Brea’s Story is a prelude adventure to a previous title called Just Ignore Them. Brea is a journalist with a sophomoric sense of humor and has a boyfriend, Jason, who also has a sophomoric sense of humor. Together they set off to uncover the real story behind a murder that occurred 20 years ago in a small town. There are 23 Steam achievements and within an hour the player will unlock 15 or so just going through the motions of playing the story out. The story is on rails, but trying everything that isn’t necessary will lead to several of the achievements. The story writing is sophomoric most of the time, there are plenty of innuendos and the word ‘babe’ is way over-used. Brea’s Story is screaming for a hint system, because it is too easy to get stuck and not have any good idea what to do next to progress the story. There also isn’t a way to look back at a log of the text to see if some clue was missed.

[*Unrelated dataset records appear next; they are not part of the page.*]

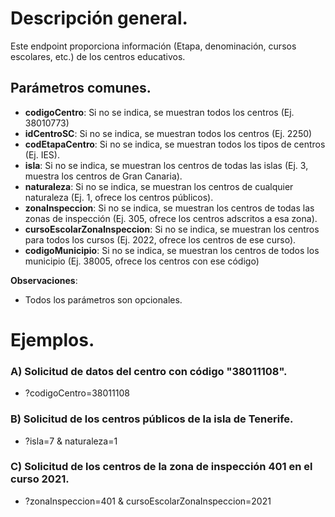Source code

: # Descripción general.

Este endpoint proporciona información (Etapa, denominación, cursos escolares, etc.) de los centros educativos.

## Parámetros comunes.
* **codigoCentro**: Si no se indica, se muestran todos los centros (Ej. 38010773)
* **idCentroSC**: Si no se indica, se muestran todos los centros (Ej. 2250)
* **codEtapaCentro**: Si no se indica, se muestran todos los tipos de centros (Ej. IES).
* **isla**: Si no se indica, se muestran los centros de todas las islas (Ej. 3, muestra los centros de Gran Canaria).
* **naturaleza**: Si no se indica, se muestran los centros de cualquier naturaleza (Ej. 1, ofrece los centros públicos).
* **zonaInspeccion**: Si no se indica, se muestran los centros de todas las zonas de inspección (Ej. 305, ofrece los centros adscritos a esa zona).
* **cursoEscolarZonaInspeccion**: Si no se indica, se muestran los centros para todos los cursos (Ej. 2022, ofrece los centros de ese curso).
* **codigoMunicipio**: Si no se indica, se muestran los centros de todos los municipio (Ej. 38005, ofrece los centros con ese código)

**Observaciones**:
* Todos los parámetros son opcionales.

# Ejemplos.
### A) Solicitud de datos del centro con código "38011108".
* ?codigoCentro=38011108

### B) Solicitud de los centros públicos de la isla de Tenerife.
* ?isla=7 & naturaleza=1

### C) Solicitud de los centros de la zona de inspección 401 en el curso 2021. 
* ?zonaInspeccion=401 & cursoEscolarZonaInspeccion=2021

Most players will likely end up doing a lot of shot-gunning to try to get to the next part of Brea’s Story. There don’t appear to be any major bugs, and the game never crashed. It will probably run on any computer made in the last 20 years. It’s a campy little adventure with a cheesy sense of humor. The writing isn’t anything spectacular, but for players that like the retro look and feel of an old console adventure, Brea’s Story is worth a play through at the price of a few dollars.